#### Source data
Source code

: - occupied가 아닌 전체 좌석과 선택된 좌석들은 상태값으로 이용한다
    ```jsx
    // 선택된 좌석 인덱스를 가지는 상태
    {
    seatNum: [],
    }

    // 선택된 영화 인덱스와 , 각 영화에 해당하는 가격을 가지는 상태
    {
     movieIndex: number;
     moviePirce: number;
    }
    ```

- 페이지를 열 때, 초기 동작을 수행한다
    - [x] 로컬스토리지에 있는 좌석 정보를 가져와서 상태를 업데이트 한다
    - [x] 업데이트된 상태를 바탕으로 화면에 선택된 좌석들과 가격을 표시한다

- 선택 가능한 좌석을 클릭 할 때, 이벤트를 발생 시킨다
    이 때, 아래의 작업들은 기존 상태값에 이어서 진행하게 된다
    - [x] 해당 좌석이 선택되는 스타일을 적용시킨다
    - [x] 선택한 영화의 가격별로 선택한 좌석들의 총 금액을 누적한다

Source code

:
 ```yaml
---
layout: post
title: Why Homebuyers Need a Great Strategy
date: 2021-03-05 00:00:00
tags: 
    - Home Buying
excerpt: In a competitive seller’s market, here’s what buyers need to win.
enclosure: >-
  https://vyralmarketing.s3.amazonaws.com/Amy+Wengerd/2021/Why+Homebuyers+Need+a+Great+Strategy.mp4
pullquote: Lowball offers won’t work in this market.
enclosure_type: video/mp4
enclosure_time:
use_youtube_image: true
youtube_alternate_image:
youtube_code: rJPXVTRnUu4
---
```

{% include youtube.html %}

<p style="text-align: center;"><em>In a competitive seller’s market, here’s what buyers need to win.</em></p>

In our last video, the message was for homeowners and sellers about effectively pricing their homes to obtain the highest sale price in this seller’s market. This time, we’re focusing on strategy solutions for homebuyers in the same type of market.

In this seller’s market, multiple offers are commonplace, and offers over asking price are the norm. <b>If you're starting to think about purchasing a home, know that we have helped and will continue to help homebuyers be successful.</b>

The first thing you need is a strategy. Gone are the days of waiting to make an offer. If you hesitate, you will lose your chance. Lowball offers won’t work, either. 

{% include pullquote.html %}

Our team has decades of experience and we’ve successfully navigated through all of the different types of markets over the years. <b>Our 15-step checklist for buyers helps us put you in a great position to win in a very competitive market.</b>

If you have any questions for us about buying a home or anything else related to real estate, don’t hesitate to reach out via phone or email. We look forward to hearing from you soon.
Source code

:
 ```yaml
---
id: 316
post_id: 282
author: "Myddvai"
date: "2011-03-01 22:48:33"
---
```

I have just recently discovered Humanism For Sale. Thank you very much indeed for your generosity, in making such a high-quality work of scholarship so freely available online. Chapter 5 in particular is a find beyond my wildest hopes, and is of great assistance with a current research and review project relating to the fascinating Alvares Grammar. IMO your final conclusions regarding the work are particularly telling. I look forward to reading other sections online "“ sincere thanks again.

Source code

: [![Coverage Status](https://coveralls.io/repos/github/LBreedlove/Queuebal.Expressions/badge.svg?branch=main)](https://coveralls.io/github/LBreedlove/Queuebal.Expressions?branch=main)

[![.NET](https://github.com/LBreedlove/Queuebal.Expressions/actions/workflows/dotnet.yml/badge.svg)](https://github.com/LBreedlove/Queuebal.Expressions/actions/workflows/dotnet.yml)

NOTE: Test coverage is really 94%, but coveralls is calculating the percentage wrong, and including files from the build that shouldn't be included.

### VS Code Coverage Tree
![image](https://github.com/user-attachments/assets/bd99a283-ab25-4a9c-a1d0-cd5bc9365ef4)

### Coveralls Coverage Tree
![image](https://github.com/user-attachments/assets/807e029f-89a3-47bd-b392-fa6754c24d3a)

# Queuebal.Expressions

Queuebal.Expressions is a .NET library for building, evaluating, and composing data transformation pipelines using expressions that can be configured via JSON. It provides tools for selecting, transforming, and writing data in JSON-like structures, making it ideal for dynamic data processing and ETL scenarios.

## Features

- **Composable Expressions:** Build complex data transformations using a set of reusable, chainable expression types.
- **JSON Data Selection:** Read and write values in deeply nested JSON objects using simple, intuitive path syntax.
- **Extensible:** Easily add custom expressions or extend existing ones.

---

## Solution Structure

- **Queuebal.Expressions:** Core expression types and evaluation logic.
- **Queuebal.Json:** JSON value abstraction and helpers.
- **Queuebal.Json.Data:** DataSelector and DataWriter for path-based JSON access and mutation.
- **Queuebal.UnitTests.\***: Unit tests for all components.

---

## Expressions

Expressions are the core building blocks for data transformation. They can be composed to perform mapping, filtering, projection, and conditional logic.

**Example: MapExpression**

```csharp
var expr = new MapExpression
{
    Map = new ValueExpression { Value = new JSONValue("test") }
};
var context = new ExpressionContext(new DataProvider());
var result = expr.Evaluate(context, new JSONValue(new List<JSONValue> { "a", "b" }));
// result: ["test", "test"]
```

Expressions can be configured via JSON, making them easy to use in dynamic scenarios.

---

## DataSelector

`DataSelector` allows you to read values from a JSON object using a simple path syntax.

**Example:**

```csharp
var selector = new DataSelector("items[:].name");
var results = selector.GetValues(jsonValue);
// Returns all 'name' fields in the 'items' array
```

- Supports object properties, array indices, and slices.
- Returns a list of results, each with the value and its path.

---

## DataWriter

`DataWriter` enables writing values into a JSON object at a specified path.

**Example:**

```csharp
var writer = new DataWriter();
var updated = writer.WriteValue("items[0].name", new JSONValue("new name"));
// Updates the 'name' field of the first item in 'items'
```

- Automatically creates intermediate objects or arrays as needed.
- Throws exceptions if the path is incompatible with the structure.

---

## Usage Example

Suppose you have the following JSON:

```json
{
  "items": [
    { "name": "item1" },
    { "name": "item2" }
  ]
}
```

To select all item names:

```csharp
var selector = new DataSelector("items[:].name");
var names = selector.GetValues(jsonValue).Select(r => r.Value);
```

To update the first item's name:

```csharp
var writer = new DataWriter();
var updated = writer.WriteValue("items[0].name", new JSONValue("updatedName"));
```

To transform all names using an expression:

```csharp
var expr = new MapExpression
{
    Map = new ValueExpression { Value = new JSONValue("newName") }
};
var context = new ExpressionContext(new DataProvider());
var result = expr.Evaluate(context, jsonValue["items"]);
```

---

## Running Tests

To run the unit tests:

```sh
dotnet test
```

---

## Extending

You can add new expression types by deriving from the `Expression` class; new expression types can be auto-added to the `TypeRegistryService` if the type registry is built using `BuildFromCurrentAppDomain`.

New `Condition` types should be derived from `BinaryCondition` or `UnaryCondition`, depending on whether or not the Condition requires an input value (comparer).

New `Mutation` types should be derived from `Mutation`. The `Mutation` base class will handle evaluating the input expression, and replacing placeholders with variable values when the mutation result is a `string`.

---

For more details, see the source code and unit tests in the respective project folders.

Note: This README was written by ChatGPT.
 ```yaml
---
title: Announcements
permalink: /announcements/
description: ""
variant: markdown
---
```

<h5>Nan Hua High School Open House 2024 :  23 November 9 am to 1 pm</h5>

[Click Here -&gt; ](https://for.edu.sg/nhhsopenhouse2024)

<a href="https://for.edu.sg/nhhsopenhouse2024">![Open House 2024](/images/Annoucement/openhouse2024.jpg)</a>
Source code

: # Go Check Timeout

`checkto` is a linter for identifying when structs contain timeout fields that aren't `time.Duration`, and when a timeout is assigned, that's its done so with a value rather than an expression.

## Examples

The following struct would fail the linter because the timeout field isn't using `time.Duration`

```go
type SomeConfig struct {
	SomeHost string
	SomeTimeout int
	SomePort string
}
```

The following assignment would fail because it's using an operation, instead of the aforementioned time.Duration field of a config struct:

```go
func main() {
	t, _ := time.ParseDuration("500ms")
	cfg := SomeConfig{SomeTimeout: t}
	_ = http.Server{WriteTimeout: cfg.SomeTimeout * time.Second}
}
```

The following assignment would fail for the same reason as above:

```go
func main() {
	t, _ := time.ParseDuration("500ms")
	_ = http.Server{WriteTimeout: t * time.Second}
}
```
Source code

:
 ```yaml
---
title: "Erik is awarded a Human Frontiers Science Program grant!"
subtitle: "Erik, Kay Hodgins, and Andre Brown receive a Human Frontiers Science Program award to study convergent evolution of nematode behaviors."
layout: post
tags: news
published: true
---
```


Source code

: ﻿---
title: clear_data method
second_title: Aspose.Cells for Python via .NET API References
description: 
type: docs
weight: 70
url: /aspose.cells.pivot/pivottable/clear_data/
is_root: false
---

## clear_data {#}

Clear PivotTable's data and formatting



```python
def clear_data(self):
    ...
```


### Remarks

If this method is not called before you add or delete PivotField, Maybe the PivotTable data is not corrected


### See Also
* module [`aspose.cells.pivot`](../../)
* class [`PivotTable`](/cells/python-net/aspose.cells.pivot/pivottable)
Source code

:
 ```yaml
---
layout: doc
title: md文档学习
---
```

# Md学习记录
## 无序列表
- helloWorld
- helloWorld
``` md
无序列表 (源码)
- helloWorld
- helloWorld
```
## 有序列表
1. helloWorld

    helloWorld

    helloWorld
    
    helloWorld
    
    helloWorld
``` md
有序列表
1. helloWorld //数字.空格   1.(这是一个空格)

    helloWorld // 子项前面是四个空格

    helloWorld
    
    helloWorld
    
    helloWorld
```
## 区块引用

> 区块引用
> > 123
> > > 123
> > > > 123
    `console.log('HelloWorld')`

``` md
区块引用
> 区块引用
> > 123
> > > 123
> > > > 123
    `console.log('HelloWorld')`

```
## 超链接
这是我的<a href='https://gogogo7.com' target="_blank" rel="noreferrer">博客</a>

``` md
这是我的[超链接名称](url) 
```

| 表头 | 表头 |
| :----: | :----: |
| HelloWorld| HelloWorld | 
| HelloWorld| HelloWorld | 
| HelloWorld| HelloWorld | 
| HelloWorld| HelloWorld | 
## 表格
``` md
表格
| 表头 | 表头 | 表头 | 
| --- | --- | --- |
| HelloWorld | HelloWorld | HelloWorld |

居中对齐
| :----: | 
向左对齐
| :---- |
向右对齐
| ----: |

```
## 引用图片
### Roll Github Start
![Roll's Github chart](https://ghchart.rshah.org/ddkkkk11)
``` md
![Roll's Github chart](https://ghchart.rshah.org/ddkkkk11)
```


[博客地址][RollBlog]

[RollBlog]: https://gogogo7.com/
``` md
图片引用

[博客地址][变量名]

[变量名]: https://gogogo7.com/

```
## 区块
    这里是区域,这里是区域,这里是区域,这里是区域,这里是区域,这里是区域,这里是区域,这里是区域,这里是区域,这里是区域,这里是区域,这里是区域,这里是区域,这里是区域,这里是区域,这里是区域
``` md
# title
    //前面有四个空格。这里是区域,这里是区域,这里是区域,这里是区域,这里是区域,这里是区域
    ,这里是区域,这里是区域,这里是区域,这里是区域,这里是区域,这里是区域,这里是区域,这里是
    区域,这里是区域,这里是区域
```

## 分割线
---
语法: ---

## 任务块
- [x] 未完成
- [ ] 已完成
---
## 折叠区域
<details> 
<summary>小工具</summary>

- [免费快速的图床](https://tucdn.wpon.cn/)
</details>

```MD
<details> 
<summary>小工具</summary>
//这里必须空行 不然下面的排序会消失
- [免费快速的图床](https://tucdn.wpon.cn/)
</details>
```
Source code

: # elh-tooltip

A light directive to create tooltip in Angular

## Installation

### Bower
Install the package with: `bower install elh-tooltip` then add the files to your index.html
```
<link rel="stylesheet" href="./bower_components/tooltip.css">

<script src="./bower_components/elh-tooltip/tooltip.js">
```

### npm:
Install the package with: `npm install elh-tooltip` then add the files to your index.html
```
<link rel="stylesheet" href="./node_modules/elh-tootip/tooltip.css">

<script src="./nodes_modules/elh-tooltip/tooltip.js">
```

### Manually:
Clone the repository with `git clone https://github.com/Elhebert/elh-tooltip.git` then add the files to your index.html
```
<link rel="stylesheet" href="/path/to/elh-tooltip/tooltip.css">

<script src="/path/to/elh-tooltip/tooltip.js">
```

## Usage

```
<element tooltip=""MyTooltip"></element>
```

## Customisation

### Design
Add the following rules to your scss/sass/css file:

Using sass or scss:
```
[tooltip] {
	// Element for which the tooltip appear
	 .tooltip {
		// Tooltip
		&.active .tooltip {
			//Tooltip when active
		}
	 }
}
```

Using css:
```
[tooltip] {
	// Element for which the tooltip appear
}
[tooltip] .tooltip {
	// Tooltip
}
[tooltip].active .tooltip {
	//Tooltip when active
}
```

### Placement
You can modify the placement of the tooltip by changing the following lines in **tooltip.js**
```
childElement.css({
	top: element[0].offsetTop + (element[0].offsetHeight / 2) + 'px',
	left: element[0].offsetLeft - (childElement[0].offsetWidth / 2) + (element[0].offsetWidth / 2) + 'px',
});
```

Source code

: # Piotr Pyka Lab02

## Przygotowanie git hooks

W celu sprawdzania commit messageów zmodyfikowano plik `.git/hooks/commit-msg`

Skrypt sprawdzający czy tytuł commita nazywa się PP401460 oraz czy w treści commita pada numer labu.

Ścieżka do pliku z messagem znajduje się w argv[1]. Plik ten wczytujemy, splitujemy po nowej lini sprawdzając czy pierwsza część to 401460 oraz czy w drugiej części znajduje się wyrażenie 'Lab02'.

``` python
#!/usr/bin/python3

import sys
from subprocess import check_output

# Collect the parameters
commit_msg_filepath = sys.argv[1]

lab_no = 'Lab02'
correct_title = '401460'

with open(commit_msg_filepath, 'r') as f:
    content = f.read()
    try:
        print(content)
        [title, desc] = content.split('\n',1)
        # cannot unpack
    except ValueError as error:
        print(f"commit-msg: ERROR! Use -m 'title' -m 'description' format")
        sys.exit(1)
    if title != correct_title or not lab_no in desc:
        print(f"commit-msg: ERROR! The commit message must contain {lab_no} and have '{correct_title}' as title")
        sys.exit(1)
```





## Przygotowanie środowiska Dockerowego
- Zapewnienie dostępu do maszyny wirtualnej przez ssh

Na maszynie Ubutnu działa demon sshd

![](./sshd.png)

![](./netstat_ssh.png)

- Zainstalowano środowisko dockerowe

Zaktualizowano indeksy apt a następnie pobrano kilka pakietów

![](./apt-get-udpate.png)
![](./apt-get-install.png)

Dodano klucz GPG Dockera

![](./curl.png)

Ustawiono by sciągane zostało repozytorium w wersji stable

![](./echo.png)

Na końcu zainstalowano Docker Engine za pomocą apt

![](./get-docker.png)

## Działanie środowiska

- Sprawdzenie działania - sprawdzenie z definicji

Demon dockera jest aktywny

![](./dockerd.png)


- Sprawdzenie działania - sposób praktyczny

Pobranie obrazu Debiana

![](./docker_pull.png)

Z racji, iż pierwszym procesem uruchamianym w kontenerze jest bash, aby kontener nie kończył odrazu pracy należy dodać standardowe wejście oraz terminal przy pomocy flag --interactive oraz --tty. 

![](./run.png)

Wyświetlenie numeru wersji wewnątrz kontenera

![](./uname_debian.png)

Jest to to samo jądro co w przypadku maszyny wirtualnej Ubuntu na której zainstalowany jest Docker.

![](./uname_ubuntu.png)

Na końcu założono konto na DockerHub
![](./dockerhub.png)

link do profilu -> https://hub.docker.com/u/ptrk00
########
# Directions for this task:
Where a line of the data above includes "这里是区域", copy that line.

# Result:
    这里是区域,这里是区域,这里是区域,这里是区域,这里是区域,这里是区域,这里是区域,这里是区域,这里是区域,这里是区域,这里是区域,这里是区域,这里是区域,这里是区域,这里是区域,这里是区域
    //前面有四个空格。这里是区域,这里是区域,这里是区域,这里是区域,这里是区域,这里是区域
    ,这里是区域,这里是区域,这里是区域,这里是区域,这里是区域,这里是区域,这里是区域,这里是
    区域,这里是区域,这里是区域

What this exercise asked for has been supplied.